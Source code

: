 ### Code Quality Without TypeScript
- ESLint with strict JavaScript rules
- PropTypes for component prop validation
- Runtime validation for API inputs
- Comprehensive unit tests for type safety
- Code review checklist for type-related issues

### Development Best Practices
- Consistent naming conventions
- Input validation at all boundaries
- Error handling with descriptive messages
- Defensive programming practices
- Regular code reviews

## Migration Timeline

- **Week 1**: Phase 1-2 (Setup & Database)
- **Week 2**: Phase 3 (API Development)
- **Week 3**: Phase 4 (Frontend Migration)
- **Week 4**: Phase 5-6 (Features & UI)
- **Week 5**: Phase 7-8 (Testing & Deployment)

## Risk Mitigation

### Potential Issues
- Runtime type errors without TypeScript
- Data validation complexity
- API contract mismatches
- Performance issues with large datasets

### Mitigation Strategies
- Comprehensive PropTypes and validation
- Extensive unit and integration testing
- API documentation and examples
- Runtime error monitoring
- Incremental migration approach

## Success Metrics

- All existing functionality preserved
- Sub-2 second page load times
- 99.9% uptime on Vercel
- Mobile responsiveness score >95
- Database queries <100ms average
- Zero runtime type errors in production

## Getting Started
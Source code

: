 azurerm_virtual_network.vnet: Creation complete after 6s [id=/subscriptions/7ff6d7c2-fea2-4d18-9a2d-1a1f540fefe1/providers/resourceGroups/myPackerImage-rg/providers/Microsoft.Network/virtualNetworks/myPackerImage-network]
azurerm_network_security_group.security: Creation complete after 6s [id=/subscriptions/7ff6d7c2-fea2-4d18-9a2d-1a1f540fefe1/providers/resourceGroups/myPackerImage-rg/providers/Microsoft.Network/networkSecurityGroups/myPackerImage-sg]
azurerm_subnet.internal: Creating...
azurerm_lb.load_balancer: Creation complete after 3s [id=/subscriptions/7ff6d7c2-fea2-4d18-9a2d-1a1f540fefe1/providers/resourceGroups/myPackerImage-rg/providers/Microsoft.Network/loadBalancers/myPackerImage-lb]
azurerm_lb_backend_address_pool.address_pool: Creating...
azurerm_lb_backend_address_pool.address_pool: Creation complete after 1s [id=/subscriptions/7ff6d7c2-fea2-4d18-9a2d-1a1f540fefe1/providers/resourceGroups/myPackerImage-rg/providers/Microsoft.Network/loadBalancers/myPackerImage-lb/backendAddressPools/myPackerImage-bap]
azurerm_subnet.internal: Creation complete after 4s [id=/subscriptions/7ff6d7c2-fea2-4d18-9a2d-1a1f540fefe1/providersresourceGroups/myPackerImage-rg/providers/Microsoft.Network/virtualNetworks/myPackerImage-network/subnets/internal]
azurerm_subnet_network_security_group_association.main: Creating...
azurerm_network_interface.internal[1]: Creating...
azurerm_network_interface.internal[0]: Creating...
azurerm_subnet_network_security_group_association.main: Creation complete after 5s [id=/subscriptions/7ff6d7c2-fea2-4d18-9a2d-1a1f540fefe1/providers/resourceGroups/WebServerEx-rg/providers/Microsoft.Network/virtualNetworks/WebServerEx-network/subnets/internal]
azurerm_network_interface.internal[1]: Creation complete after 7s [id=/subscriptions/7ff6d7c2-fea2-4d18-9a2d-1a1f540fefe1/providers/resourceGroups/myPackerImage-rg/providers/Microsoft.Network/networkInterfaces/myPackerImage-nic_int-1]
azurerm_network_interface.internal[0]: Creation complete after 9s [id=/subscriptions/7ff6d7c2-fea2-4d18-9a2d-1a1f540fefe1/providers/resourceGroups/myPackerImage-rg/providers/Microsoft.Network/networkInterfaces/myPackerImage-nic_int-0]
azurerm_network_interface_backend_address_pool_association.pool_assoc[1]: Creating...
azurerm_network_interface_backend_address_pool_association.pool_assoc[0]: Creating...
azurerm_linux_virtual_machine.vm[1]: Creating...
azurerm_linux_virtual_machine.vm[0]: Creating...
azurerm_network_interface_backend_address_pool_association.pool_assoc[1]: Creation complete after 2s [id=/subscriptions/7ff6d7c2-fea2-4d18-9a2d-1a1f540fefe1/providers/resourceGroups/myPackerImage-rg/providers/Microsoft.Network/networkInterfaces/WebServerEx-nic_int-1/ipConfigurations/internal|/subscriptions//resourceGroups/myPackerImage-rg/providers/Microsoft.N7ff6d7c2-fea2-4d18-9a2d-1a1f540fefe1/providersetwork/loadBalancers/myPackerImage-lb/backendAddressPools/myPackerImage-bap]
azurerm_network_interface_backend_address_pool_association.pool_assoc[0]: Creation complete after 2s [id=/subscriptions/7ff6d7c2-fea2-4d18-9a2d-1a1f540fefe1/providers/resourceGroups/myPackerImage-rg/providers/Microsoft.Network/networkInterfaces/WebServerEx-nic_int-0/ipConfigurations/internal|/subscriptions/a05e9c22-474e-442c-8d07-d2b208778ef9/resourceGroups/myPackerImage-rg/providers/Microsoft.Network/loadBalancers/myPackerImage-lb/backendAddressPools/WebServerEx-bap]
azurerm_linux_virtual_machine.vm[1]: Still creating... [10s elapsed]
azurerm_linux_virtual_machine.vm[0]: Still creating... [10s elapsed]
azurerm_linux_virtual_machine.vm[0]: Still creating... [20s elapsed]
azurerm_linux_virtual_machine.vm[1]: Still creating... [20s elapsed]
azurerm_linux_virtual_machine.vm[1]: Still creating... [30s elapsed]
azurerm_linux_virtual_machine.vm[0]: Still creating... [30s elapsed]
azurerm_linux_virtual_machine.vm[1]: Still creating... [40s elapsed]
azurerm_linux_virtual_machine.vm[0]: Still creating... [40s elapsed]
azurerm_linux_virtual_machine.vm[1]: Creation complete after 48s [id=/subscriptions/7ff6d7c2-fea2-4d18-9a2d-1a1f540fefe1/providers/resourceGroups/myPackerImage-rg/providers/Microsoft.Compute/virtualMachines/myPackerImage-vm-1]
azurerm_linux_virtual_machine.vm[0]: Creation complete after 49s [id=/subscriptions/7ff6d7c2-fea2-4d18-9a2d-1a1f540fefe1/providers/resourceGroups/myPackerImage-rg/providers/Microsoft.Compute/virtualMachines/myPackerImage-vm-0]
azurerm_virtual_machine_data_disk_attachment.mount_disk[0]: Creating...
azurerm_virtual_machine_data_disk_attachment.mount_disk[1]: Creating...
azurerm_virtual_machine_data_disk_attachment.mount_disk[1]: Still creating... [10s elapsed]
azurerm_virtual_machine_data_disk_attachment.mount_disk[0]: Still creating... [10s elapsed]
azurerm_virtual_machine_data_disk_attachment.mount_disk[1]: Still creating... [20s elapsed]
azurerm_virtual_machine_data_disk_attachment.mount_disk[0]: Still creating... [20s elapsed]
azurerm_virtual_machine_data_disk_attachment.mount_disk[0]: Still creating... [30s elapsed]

----------------------------------------

= About this task =
When the line with "azurerm_linux_virtual_machine.vm[1]: Still creating... [10s" is reached in the data above, begin copying, and stop after the line with "azurerm_linux_virtual_machine.vm[0]: Creation complete"; copy each line exactly, both ends included.

= Response area =
azurerm_linux_virtual_machine.vm[1]: Still creating... [10s elapsed]
azurerm_linux_virtual_machine.vm[0]: Still creating... [10s elapsed]
azurerm_linux_virtual_machine.vm[0]: Still creating... [20s elapsed]
azurerm_linux_virtual_machine.vm[1]: Still creating... [20s elapsed]
azurerm_linux_virtual_machine.vm[1]: Still creating... [30s elapsed]
azurerm_linux_virtual_machine.vm[0]: Still creating... [30s elapsed]
azurerm_linux_virtual_machine.vm[1]: Still creating... [40s elapsed]
azurerm_linux_virtual_machine.vm[0]: Still creating... [40s elapsed]
azurerm_linux_virtual_machine.vm[1]: Creation complete after 48s [id=/subscriptions/7ff6d7c2-fea2-4d18-9a2d-1a1f540fefe1/providers/resourceGroups/myPackerImage-rg/providers/Microsoft.Compute/virtualMachines/myPackerImage-vm-1]
azurerm_linux_virtual_machine.vm[0]: Creation complete after 49s [id=/subscriptions/7ff6d7c2-fea2-4d18-9a2d-1a1f540fefe1/providers/resourceGroups/myPackerImage-rg/providers/Microsoft.Compute/virtualMachines/myPackerImage-vm-0]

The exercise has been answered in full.